Bab 13
Setelah mengobrol dengan Galih dan Keila akhirnya aku bisa mantap mengambil keputusan kalau untuk sekarang ini aku akan let it flow saja dengan Agam. Sementara itu untuk masalah Ares karena dia tinggal beberapa minggu lagi di Indonesia maka akan aku putuskan sebelum kembali ke Australia. Dan ketika Ares akan mengajakku ke rumah saudaranya yang ada di Malang untuk isi waktu akhir pekan kami berdua aku merasa ini waktu yang tepat untuk memutuskan Ares dengan bilang, “gimana kalau kita malem ini dinner berdua aja?.” Aku yang jarang mengajaknya seperti itu langsung diiyakan oleh Ares dan membatalkan rencananya yang akan mengajakku ke Malang.

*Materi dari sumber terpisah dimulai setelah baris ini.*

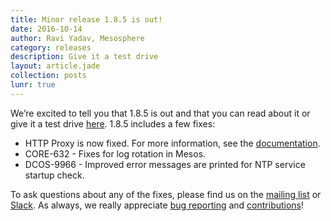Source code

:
 ```yaml
---
title: Minor release 1.8.5 is out!
date: 2016-10-14
author: Ravi Yadav, Mesosphere
category: releases
description: Give it a test drive
layout: article.jade
collection: posts
lunr: true
---
```


We’re excited to tell you that 1.8.5 is out and that you can read about it or give it a test drive [here](https://dcos.io/releases/1.8.5/). 1.8.5 includes a few fixes:
* HTTP Proxy is now fixed. For more information, see the [documentation](https://dcos.io/docs/1.8/administration/installing/custom/configure-proxy/).
* CORE-632 - Fixes for log rotation in Mesos.
* DCOS-9966 - Improved error messages are printed for NTP service startup check.

To ask questions about any of the fixes, please find us on the [mailing list](https://groups.google.com/a/dcos.io/forum/#!forum/users) or [Slack](http://chat.dcos.io/). As always, we really appreciate [bug reporting](https://dcosjira.atlassian.net/secure/Dashboard.jspa) and [contributions](https://dcos.io/contribute/)!
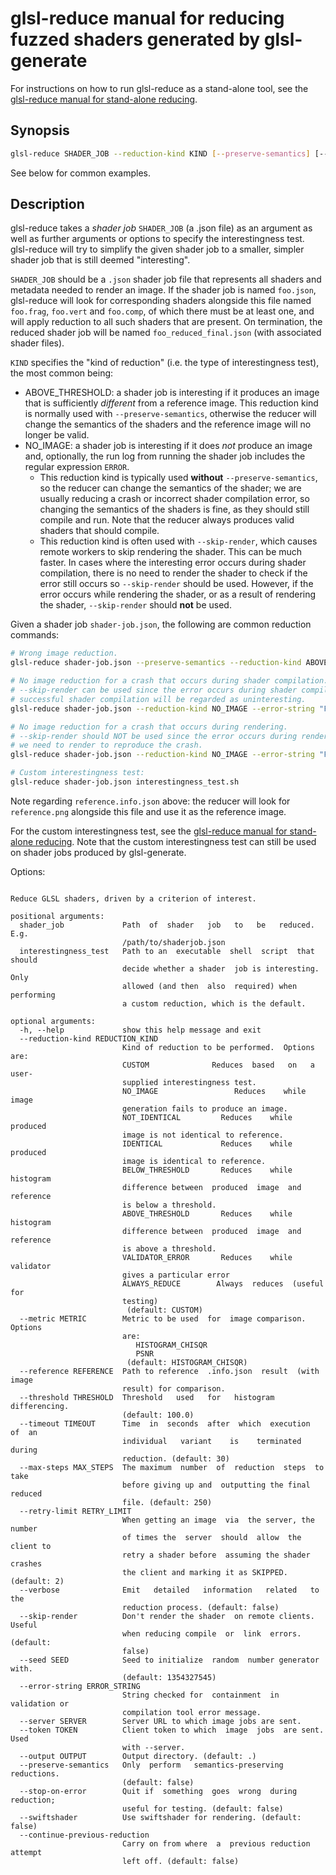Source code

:# glsl-reduce manual for reducing fuzzed shaders generated by glsl-generate

For instructions on how to run glsl-reduce as a stand-alone tool,
see the [glsl-reduce manual for stand-alone reducing](docs/glsl-reduce.md).

## Synopsis

```sh
glsl-reduce SHADER_JOB --reduction-kind KIND [--preserve-semantics] [--error-string ERROR] [other options]
```

See below for common examples.

## Description

glsl-reduce takes a *shader job* `SHADER_JOB` (a .json file) as an argument
as well as further arguments or options to specify the interestingness test.
glsl-reduce will try to simplify the given shader job to a smaller,
simpler shader job that is still deemed "interesting".

`SHADER_JOB` should be a `.json` shader job file that represents all shaders and metadata needed to
render an image. If the shader job is named `foo.json`,
glsl-reduce will look for corresponding shaders alongside this file named
`foo.frag`, `foo.vert` and `foo.comp`,
of which there must be at least one,
and will apply reduction to all such shaders that are present.
On termination, the reduced shader job will be
named `foo_reduced_final.json` (with associated shader files).

`KIND` specifies the "kind of reduction" (i.e. the type of interestingness test),
the most common being:

* ABOVE_THRESHOLD: a shader job is interesting if it produces an
image that is sufficiently *different* from a reference image.
This reduction kind is normally used with `--preserve-semantics`,
otherwise the reducer will change the semantics of the shaders
and the reference image will no longer be valid.
* NO_IMAGE:
a shader job is interesting if it does *not* produce an
image and, optionally, the run log from running the shader job includes the
regular expression `ERROR`.
  * This reduction kind is typically used **without** `--preserve-semantics`,
so the reducer can change the semantics of the shader;
we are usually reducing a crash or incorrect shader compilation error,
so changing the semantics of the shaders is fine, as they should still compile and run.
Note that the reducer always produces valid shaders that should compile.
  * This reduction kind is often used with `--skip-render`,
which causes remote workers to skip rendering the shader.
This can be much faster.
In cases
where the interesting error occurs during shader compilation,
there is no need to render the shader to check if the error still occurs
so `--skip-render` should be used.
However, if the error occurs while rendering the shader,
or as a result of rendering the shader,
`--skip-render` should **not** be used.


Given a shader job `shader-job.json`,
the following are common reduction commands:

```sh
# Wrong image reduction.
glsl-reduce shader-job.json --preserve-semantics --reduction-kind ABOVE_THRESHOLD --reference reference.info.json

# No image reduction for a crash that occurs during shader compilation.
# --skip-render can be used since the error occurs during shader compilation;
# successful shader compilation will be regarded as uninteresting. 
glsl-reduce shader-job.json --reduction-kind NO_IMAGE --error-string "Fatal signal 11" --skip-render

# No image reduction for a crash that occurs during rendering.
# --skip-render should NOT be used since the error occurs during rendering;
# we need to render to reproduce the crash.
glsl-reduce shader-job.json --reduction-kind NO_IMAGE --error-string "Fatal signal 11"

# Custom interestingness test:
glsl-reduce shader-job.json interestingness_test.sh
```

Note regarding `reference.info.json` above: the reducer will look for `reference.png` alongside this file
and use it as the reference image.

For the custom interestingness test, see
the [glsl-reduce manual for stand-alone reducing](docs/glsl-reduce.md).
Note that the custom interestingness test can still be used on shader jobs produced
by glsl-generate.

Options:

```

Reduce GLSL shaders, driven by a criterion of interest.

positional arguments:
  shader_job             Path  of  shader   job   to   be   reduced.   E.g.
                         /path/to/shaderjob.json 
  interestingness_test   Path to an  executable  shell  script  that should
                         decide whether a shader  job is interesting.  Only
                         allowed (and then  also  required) when performing
                         a custom reduction, which is the default.

optional arguments:
  -h, --help             show this help message and exit
  --reduction-kind REDUCTION_KIND
                         Kind of reduction to be performed.  Options are:
                         CUSTOM              Reduces  based   on   a  user-
                         supplied interestingness test.
                         NO_IMAGE                 Reduces    while    image
                         generation fails to produce an image.
                         NOT_IDENTICAL         Reduces    while    produced
                         image is not identical to reference.
                         IDENTICAL             Reduces    while    produced
                         image is identical to reference.
                         BELOW_THRESHOLD       Reduces    while   histogram
                         difference between  produced  image  and reference
                         is below a threshold.
                         ABOVE_THRESHOLD       Reduces    while   histogram
                         difference between  produced  image  and reference
                         is above a threshold.
                         VALIDATOR_ERROR       Reduces    while   validator
                         gives a particular error
                         ALWAYS_REDUCE        Always  reduces  (useful  for
                         testing)
                          (default: CUSTOM)
  --metric METRIC        Metric to be used  for  image comparison.  Options
                         are:
                            HISTOGRAM_CHISQR
                            PSNR
                          (default: HISTOGRAM_CHISQR)
  --reference REFERENCE  Path to reference  .info.json  result  (with image
                         result) for comparison.
  --threshold THRESHOLD  Threshold   used   for   histogram   differencing.
                         (default: 100.0)
  --timeout TIMEOUT      Time  in  seconds  after  which  execution  of  an
                         individual   variant    is    terminated    during
                         reduction. (default: 30)
  --max-steps MAX_STEPS  The maximum  number  of  reduction  steps  to take
                         before giving up and  outputting the final reduced
                         file. (default: 250)
  --retry-limit RETRY_LIMIT
                         When getting an image  via  the server, the number
                         of times the  server  should  allow  the client to
                         retry a shader before  assuming the shader crashes
                         the client and marking it as SKIPPED. (default: 2)
  --verbose              Emit   detailed   information   related   to   the
                         reduction process. (default: false)
  --skip-render          Don't render the shader  on remote clients. Useful
                         when reducing compile  or  link  errors. (default:
                         false)
  --seed SEED            Seed to initialize  random  number generator with.
                         (default: 1354327545)
  --error-string ERROR_STRING
                         String checked for  containment  in  validation or
                         compilation tool error message.
  --server SERVER        Server URL to which image jobs are sent.
  --token TOKEN          Client token to which  image  jobs  are sent. Used
                         with --server.
  --output OUTPUT        Output directory. (default: .)
  --preserve-semantics   Only  perform   semantics-preserving   reductions.
                         (default: false)
  --stop-on-error        Quit if  something  goes  wrong  during reduction;
                         useful for testing. (default: false)
  --swiftshader          Use swiftshader for rendering. (default: false)
  --continue-previous-reduction
                         Carry on from where  a  previous reduction attempt
                         left off. (default: false)

```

Tidak tanggung-tanggung, selain mengajaknya pergi akupun memilihkan tempat sampai baju untuk Ares pakai ketika di apartemennya. “Kamu ada apa sih?. Tumben banget kayak gini?.” Tanyanya ketika mobil kami baru saja sampai di depan restaurant, Ares sepertinya mencium hal yang aneh dariku.
“Gak boleh aku kaya gini?.” Aku bukan menjawab malah bertanya balik, yang membuatnya mencubit pipiku.
“Enggak, cuman gak biasanya aja. Kan seringnya aku yang ajak kamu keluar, udah gitu sampei ikut pilihin baju.” Aku tidak bisa meneruskan obrolan itu karena aku akan semakin berbohong dan akhirnya aku pun memilih mengajaknya untuk cepat keluar dari mobil.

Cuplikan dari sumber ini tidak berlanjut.